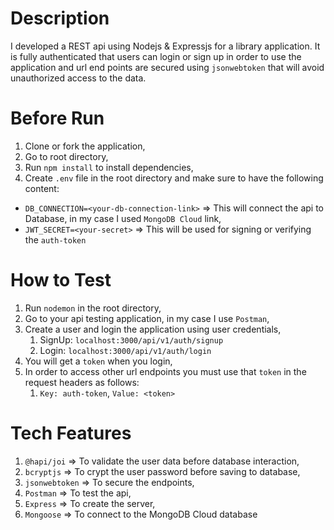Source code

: # Description
I developed a REST api using Nodejs & Expressjs for a library application. It is fully authenticated that users can login or sign up in order to use the application and url end points are secured using `jsonwebtoken` that will avoid unauthorized access to the data.
# Before Run
 1. Clone or fork the application,
 2. Go to root directory,
 3. Run `npm install` to install dependencies,
 4. Create `.env` file in the root directory and make sure to have the following content:
  * `DB_CONNECTION=<your-db-connection-link>` => This will connect the api to Database, in my case I used `MongoDB Cloud` link,
  * `JWT_SECRET=<your-secret>` => This will be used for signing or verifying the `auth-token`
# How to Test
 1. Run `nodemon` in the root directory,
 2. Go to your api testing application, in my case I use `Postman`,
 3. Create a user and login the application using user credentials,
    1. SignUp: `localhost:3000/api/v1/auth/signup`
    2. Login: `localhost:3000/api/v1/auth/login`
 4. You will get a `token` when you login,
 5. In order to access other url endpoints you must use that `token` in the request headers as follows:
    1. `Key: auth-token`, `Value: <token>`

# Tech Features
  1. `@hapi/joi` => To validate the user data before database interaction,
  2. `bcryptjs` => To crypt the user password before saving to database,
  3. `jsonwebtoken` => To secure the endpoints,
  4. `Postman` => To test the api,
  5. `Express` => To create the server,
  6. `Mongoose` => To connect to the MongoDB Cloud database
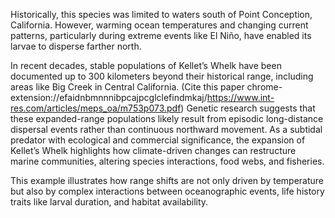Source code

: Historically, this species was limited to waters south of Point Conception, California.  However, warming ocean temperatures and changing current patterns, particularly during extreme events like El Niño, have enabled its larvae to disperse farther north.

In recent decades, stable populations of Kellet’s Whelk have been documented up to 300 kilometers beyond their historical range, including areas like Big Creek in Central California. (Cite this paper chrome-extension://efaidnbmnnnibpcajpcglclefindmkaj/https://www.int-res.com/articles/meps_oa/m753p073.pdf) Genetic research suggests that these expanded-range populations likely result from episodic long-distance dispersal events rather than continuous northward movement. As a subtidal predator with ecological and commercial significance, the expansion of Kellet’s Whelk highlights how climate-driven changes can restructure marine communities, altering species interactions, food webs, and fisheries.

This example illustrates how range shifts are not only driven by temperature but also by complex interactions between oceanographic events, life history traits like larval duration, and habitat availability.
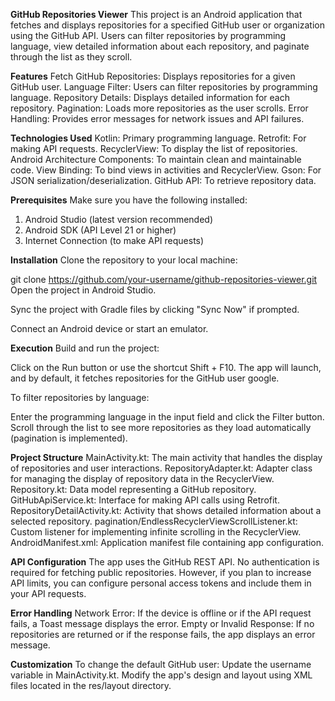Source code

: **GitHub Repositories Viewer**
This project is an Android application that fetches and displays repositories for a specified GitHub user or organization using the GitHub API. Users can filter repositories by programming language, view detailed information about each repository, and paginate through the list as they scroll.

**Features**
Fetch GitHub Repositories: Displays repositories for a given GitHub user.
Language Filter: Users can filter repositories by programming language.
Repository Details: Displays detailed information for each repository.
Pagination: Loads more repositories as the user scrolls.
Error Handling: Provides error messages for network issues and API failures.

**Technologies Used**
Kotlin: Primary programming language.
Retrofit: For making API requests.
RecyclerView: To display the list of repositories.
Android Architecture Components: To maintain clean and maintainable code.
View Binding: To bind views in activities and RecyclerView.
Gson: For JSON serialization/deserialization.
GitHub API: To retrieve repository data.

**Prerequisites**
Make sure you have the following installed:

1. Android Studio (latest version recommended)
2. Android SDK (API Level 21 or higher)
3. Internet Connection (to make API requests)

**Installation**
Clone the repository to your local machine:

git clone https://github.com/your-username/github-repositories-viewer.git
Open the project in Android Studio.

Sync the project with Gradle files by clicking "Sync Now" if prompted.

Connect an Android device or start an emulator.

**Execution**
Build and run the project:

Click on the Run button or use the shortcut Shift + F10.
The app will launch, and by default, it fetches repositories for the GitHub user google.

To filter repositories by language:

Enter the programming language in the input field and click the Filter button.
Scroll through the list to see more repositories as they load automatically (pagination is implemented).

**Project Structure**
MainActivity.kt: The main activity that handles the display of repositories and user interactions.
RepositoryAdapter.kt: Adapter class for managing the display of repository data in the RecyclerView.
Repository.kt: Data model representing a GitHub repository.
GitHubApiService.kt: Interface for making API calls using Retrofit.
RepositoryDetailActivity.kt: Activity that shows detailed information about a selected repository.
pagination/EndlessRecyclerViewScrollListener.kt: Custom listener for implementing infinite scrolling in the RecyclerView.
AndroidManifest.xml: Application manifest file containing app configuration.

**API Configuration**
The app uses the GitHub REST API. No authentication is required for fetching public repositories. However, if you plan to increase API limits, you can configure personal access tokens and include them in your API requests.

**Error Handling**
Network Error: If the device is offline or if the API request fails, a Toast message displays the error.
Empty or Invalid Response: If no repositories are returned or if the response fails, the app displays an error message.

**Customization**
To change the default GitHub user:
Update the username variable in MainActivity.kt.
Modify the app's design and layout using XML files located in the res/layout directory.


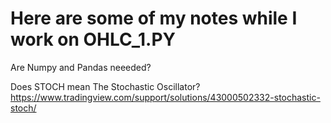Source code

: # Here are some of my notes while I work on OHLC_1.PY

Are Numpy and Pandas neeeded?

Does STOCH mean The Stochastic Oscillator? https://www.tradingview.com/support/solutions/43000502332-stochastic-stoch/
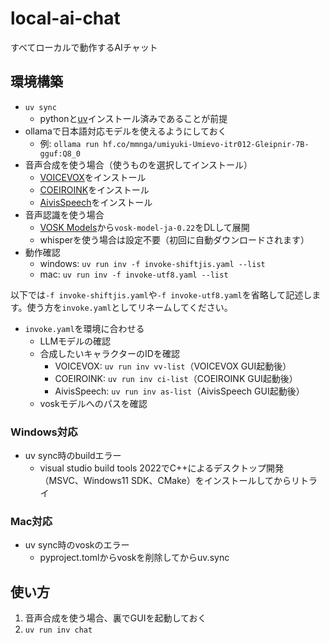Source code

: # local-ai-chat
すべてローカルで動作するAIチャット

## 環境構築
- `uv sync`
    - pythonと[uv](https://github.com/astral-sh/uv)インストール済みであることが前提
- ollamaで日本語対応モデルを使えるようにしておく
    - 例: `ollama run hf.co/mmnga/umiyuki-Umievo-itr012-Gleipnir-7B-gguf:Q8_0`
- 音声合成を使う場合（使うものを選択してインストール）
    - [VOICEVOX](https://voicevox.hiroshiba.jp/)をインストール
    - [COEIROINK](https://coeiroink.com/download)をインストール
    - [AivisSpeech](https://aivis-project.com/)をインストール
- 音声認識を使う場合
    - [VOSK Models](https://alphacephei.com/vosk/models)から`vosk-model-ja-0.22`をDLして展開
    - whisperを使う場合は設定不要（初回に自動ダウンロードされます）
- 動作確認
    - windows: `uv run inv -f invoke-shiftjis.yaml --list`
    - mac: `uv run inv -f invoke-utf8.yaml --list`

以下では`-f invoke-shiftjis.yaml`や`-f invoke-utf8.yaml`を省略して記述します。使う方を`invoke.yaml`としてリネームしてください。

- `invoke.yaml`を環境に合わせる
    - LLMモデルの確認
    - 合成したいキャラクターのIDを確認
        - VOICEVOX: `uv run inv vv-list`（VOICEVOX GUI起動後）
        - COEIROINK: `uv run inv ci-list`（COEIROINK GUI起動後）
        - AivisSpeech: `uv run inv as-list`（AivisSpeech GUI起動後）
    - voskモデルへのパスを確認

### Windows対応
- uv sync時のbuildエラー
    - visual studio build tools 2022でC++によるデスクトップ開発（MSVC、Windows11 SDK、CMake）をインストールしてからリトライ

### Mac対応
- uv sync時のvoskのエラー
    - pyproject.tomlからvoskを削除してからuv.sync


## 使い方
1. 音声合成を使う場合、裏でGUIを起動しておく
2. `uv run inv chat`
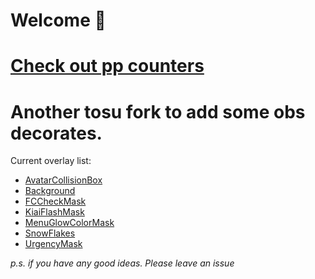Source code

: <h1>Welcome 👋</h1>

<h1><a href="https://github.com/cyperdark/osu-counters/tree/master/counters">Check out pp counters</a></h1>

# Another tosu fork to add some obs decorates.
Current overlay list:
* [AvatarCollisionBox](https://github.com/Citrusis/OBSDecoratePack/tree/AvatarCollisionBox/counters/OBSDecoratePack%20-%20AvatarCollisionBox%20by%20Citrusis)
* [Background](https://github.com/Citrusis/OBSDecoratePack/tree/Background/counters/OBSDecoratePack%20-%20Background%20by%20Citrusis)
* [FCCheckMask](https://github.com/Citrusis/OBSDecoratePack/tree/FCCheckMask/counters/OBSDecoratePack%20-%20FCCheckMask%20by%20Citrusis)
* [KiaiFlashMask](https://github.com/Citrusis/OBSDecoratePack/tree/KiaiFlashMask/counters/OBSDecoratePack%20-%20KiaiFlashMask%20by%20Citrusis)
* [MenuGlowColorMask](https://github.com/Citrusis/OBSDecoratePack/tree/MenuGlowColorMask/counters/OBSDecoratePack%20-%20MenuGlowColorMask%20by%20Citrusis)
* [SnowFlakes](https://github.com/Citrusis/OBSDecoratePack/tree/SnowFlakes/counters/OBSDecoratePack%20-%20SnowFlakes%20by%20Citrusis)
* [UrgencyMask](https://github.com/Citrusis/OBSDecoratePack/tree/UrgencyMask/counters/OBSDecoratePack%20-%20UrgencyMask%20by%20Citrusis)

*p.s. if you have any good ideas. Please leave an issue*
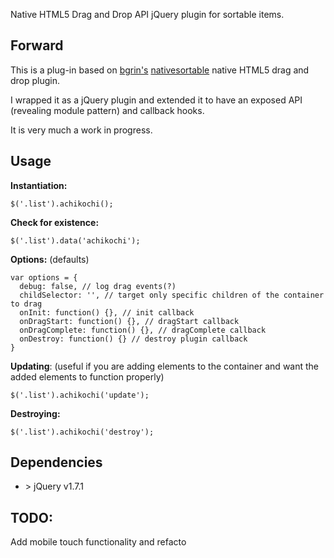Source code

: 
Native HTML5 Drag and Drop API jQuery plugin for sortable items.

## Forward

This is a plug-in based on [bgrin's](https://github.com/bgrins/ "Github user: bgrins")
[nativesortable](https://github.com/bgrins/nativesortable "nativesortable") native HTML5 drag and drop plugin.

I wrapped it as a jQuery plugin and extended it to have an exposed API (revealing module pattern) and callback hooks. 

It is very much a work in progress.

## Usage

**Instantiation:**

    $('.list').achikochi();
    
**Check for existence:**

	$('.list').data('achikochi');
    
**Options:** (defaults)

    var options = {
      debug: false, // log drag events(?)
      childSelector: '', // target only specific children of the container to drag
      onInit: function() {}, // init callback
      onDragStart: function() {}, // dragStart callback
      onDragComplete: function() {}, // dragComplete callback
      onDestroy: function() {} // destroy plugin callback
    }

**Updating**: (useful if you are adding elements to the container and want the added elements to function properly)

    $('.list').achikochi('update');
    

**Destroying:**

	$('.list').achikochi('destroy');


## Dependencies

* &gt; jQuery v1.7.1

## TODO:

Add mobile touch functionality and refacto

────────────────────

▶ [REQUIRED ACTION]
Copy all lines from the data that hold the word "fails".

▶ [FINISHED EXERCISE]
Network Error: If the device is offline or if the API request fails, a Toast message displays the error.
Empty or Invalid Response: If no repositories are returned or if the response fails, the app displays an error message.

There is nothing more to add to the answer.